Crown censorship and dire consequences forced many poets, pamphleteers, and playwrights to disguise risqué content amidst dense intertextual conversations. This class examines such exchanges in the context of the history of the book and early modern print culture, conversational exchange and collaboration, history and politics, and problems surrounding authority among the works of Christopher Marlowe, Thomas Nashe, George Chapman, William Shakespeare, Thomas Middleton, and their classical sources.
Unit 1: Dido in Conversation
This unit studies the history of the book and the practices of early modern conversational exchange in the context of Christopher Marlowe’s (and, less certainly, Thomas Nashe’s) play Dido, Queen of Carthage and a selection of its classical sources. In addition to short reflection essays, students will also learn how to analyze documents and will post a document study and a short reflection essay on our WordPress site: https://earlymoderneng304.wordpress.com/about/.Students will be quizzed on their learning at the end of the unit. [Note: We have chosen to keep these initial assignments private.]
Unit 2: Heroes and Leanders
This unit examines the conversational exchanges between selected turn of the seventeenth-century adaptations of “Hero and Leander.” In the course of studying Marlowe’s, Chapman’s, Petowe’s, and Nashe’s direct adaptations of the poem, as well as Shakespeare’s nods throughout Much Ado About Nothing, students will reflect on reading practices at the turn of the seventeenth century as well as our own. Students will also visit the Boston Public Library in small groups. Each group will generate a 1:1 document analysis and individual reflection essays about their experiences conducting both digital and in situ research. During this unit, groups will be assigned their “how to” topic for the website. “How to” topics include: digital archival research, in situ archival research, and inter-library archival research. At the unit’s close, students will write a short, argumentative essay demonstrating their close reading skills and comprehension of the learning.

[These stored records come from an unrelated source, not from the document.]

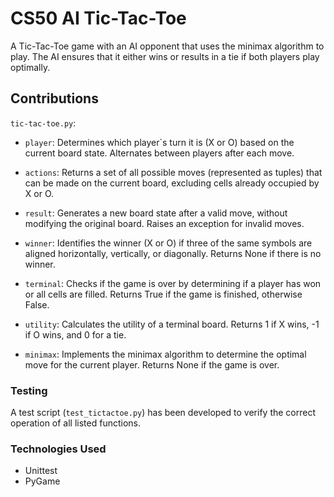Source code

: # CS50 AI Tic-Tac-Toe

A Tic-Tac-Toe game with an AI opponent that uses the minimax algorithm to play. The AI ensures that it either wins or results in a tie if both players play optimally.

## Contributions

`tic-tac-toe.py`:

- `player`: Determines which player`s turn it is (X or O) based on the current board state. Alternates between players after each move.

- `actions`: Returns a set of all possible moves (represented as tuples) that can be made on the current board, excluding cells already occupied by X or O.

- `result`: Generates a new board state after a valid move, without modifying the original board. Raises an exception for invalid moves.

- `winner`: Identifies the winner (X or O) if three of the same symbols are aligned horizontally, vertically, or diagonally. Returns None if there is no winner.

- `terminal`: Checks if the game is over by determining if a player has won or all cells are filled. Returns True if the game is finished, otherwise False.

- `utility`: Calculates the utility of a terminal board. Returns 1 if X wins, -1 if O wins, and 0 for a tie.

- `minimax`: Implements the minimax algorithm to determine the optimal move for the current player. Returns None if the game is over.

### Testing

A test script (`test_tictactoe.py`) has been developed to verify the correct operation of all listed functions.

### Technologies Used

- Unittest
- PyGame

Unit 3: Seditious Supplications
This final unit carefully examines the strains of political satire that emerge from taking a conversational approach to reading Marlowe’s, Nashe’s, and Middleton’s “supplications to the devil” in the context of classical Juvenalian satire. We will study how these authors deploy multiple rhetorical techniques – sometimes all at once – to both disguise and reveal social and political protest. Students will have options to revisit the BPL as they complete their “How to” research guide projects. Students will write a short, yet formal, research paper demonstrating their comprehension of the learning at the end of this unit.